MiniRust is, at least conceptually, very similar to Miri. You can think of it as an "idealized Miri": if Miri didn't have to care about working with all the rustc data structures that represent MIR and types, and cared about neither performance nor diagnostics, then it would be implemented like this specification. There are some differences between Miri and MiniRust; these are generally Miri bugs and I intend to slowly chip away at the remaining (tricky) ones.

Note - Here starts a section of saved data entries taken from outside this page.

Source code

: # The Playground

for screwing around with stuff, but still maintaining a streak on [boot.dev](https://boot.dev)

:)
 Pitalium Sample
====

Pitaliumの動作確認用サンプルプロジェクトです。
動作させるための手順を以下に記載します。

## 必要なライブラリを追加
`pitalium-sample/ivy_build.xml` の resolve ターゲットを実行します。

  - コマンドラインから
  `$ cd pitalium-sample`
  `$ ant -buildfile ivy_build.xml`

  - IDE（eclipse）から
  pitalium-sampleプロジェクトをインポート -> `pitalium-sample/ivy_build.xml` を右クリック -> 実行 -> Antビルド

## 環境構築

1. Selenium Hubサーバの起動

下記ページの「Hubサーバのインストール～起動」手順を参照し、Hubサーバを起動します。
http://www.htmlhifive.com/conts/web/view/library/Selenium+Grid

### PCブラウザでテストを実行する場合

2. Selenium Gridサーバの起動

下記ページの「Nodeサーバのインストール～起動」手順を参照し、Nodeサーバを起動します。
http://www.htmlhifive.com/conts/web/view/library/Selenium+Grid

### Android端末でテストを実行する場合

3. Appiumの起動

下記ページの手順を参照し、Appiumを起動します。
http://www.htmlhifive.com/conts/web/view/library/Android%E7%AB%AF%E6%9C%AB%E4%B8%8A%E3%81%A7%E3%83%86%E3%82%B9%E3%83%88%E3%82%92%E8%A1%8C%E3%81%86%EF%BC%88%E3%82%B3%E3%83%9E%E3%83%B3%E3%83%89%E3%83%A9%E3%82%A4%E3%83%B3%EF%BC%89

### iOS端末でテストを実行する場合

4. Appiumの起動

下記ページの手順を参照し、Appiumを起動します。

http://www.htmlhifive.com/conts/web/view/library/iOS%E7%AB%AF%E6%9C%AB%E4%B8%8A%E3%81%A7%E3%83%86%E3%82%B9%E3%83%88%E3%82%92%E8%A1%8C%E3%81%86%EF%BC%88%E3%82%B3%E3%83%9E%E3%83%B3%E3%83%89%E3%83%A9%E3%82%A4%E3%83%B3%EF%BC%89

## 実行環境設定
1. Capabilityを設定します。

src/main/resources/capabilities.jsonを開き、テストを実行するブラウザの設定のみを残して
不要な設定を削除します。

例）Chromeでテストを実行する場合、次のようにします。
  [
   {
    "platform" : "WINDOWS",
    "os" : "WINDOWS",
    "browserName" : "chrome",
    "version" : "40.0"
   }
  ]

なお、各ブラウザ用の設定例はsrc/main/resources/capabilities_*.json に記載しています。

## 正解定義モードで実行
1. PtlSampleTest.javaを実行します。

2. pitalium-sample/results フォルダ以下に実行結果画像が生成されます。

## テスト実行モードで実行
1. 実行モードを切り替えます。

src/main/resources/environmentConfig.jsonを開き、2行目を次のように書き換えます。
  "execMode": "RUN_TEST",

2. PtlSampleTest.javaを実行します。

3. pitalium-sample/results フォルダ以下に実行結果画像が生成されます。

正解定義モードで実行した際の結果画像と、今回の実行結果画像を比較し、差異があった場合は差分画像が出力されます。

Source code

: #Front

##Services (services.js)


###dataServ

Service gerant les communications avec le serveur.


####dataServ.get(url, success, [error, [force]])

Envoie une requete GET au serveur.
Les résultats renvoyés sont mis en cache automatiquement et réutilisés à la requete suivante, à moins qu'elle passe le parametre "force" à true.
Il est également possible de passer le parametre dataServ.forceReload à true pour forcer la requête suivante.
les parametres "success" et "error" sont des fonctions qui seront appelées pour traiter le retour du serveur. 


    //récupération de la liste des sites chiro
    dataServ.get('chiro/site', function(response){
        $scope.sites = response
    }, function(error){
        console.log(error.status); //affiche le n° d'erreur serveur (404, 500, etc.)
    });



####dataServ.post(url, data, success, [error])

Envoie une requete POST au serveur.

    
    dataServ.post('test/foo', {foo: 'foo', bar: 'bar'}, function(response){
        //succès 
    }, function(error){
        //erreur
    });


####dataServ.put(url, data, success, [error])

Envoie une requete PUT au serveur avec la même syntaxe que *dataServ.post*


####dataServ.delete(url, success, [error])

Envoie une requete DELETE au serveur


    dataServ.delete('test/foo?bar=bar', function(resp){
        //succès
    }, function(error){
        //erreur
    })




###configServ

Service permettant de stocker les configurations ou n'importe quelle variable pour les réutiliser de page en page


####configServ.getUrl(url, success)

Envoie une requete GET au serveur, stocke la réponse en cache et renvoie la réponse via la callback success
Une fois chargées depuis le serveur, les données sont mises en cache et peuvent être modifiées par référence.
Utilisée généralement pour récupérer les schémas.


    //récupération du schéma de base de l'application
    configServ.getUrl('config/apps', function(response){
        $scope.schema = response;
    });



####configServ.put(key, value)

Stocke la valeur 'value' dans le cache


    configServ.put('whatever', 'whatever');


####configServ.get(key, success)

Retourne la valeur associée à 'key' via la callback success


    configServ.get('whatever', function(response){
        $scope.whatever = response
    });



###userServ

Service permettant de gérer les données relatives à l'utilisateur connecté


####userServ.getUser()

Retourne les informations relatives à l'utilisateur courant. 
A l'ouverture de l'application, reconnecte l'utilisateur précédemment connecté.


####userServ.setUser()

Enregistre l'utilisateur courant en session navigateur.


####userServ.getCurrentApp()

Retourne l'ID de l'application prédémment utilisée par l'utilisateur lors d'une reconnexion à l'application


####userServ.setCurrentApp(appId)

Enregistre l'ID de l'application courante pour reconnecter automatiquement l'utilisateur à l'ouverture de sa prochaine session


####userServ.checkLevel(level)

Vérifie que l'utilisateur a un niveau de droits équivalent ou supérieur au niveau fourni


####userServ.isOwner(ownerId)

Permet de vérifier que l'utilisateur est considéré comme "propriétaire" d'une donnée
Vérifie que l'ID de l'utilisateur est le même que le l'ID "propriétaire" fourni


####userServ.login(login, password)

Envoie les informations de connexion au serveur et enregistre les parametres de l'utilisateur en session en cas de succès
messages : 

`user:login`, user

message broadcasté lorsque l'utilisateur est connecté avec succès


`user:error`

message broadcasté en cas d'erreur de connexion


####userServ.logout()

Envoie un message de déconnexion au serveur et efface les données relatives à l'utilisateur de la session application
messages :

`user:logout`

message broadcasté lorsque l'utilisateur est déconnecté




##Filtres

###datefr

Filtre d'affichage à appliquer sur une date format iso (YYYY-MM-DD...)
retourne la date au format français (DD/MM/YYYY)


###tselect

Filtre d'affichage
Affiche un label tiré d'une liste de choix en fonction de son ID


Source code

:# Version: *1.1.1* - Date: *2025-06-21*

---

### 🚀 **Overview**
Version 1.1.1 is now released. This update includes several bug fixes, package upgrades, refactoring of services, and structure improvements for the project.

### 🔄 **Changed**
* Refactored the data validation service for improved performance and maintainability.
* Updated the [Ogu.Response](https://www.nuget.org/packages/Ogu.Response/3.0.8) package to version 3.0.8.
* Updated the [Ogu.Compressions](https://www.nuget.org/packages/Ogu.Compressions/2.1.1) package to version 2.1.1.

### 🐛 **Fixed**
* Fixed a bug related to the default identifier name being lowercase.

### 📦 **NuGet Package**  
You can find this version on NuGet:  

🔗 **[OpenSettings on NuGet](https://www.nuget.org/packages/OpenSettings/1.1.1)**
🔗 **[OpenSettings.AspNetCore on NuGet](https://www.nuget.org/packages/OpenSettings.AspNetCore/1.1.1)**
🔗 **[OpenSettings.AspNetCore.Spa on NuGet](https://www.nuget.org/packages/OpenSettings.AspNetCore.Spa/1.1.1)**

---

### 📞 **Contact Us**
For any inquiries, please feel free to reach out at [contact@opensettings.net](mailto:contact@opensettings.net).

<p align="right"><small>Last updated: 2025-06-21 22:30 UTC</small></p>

How does this relate to the reference?

The Rust Reference contains a list of Undefined Behavior. The intention is that MiniRust has no more UB than that, but it does have less UB in some situations:

  • It is not UB to dereference a null, unaligned, or dangling raw pointer. In other words, addr_of!(*ptr) is always defined. However, if the *ptr place expression is being offset, that still needs to happen in-bounds, and actual loads/stores need to be sufficiently aligned.
  • It is not always UB to create a reference or Box to an invalid value, or one that is dangling. However, it is UB to create a reference or Box to an uninhabited type, or one that is null or unaligned. Moreover, when evaluating an &[mut] value expression, dangling references are UB. (Dangling references nested in fields will likely also become UB when the aliasing model is added.)

To my knowledge, rustc does not currently exploit those cases of UB, so changing the reference to match MiniRust would be a specification-only change. Miri matches MiniRust on the second point, but enforces the stricter rules of the reference for the first point.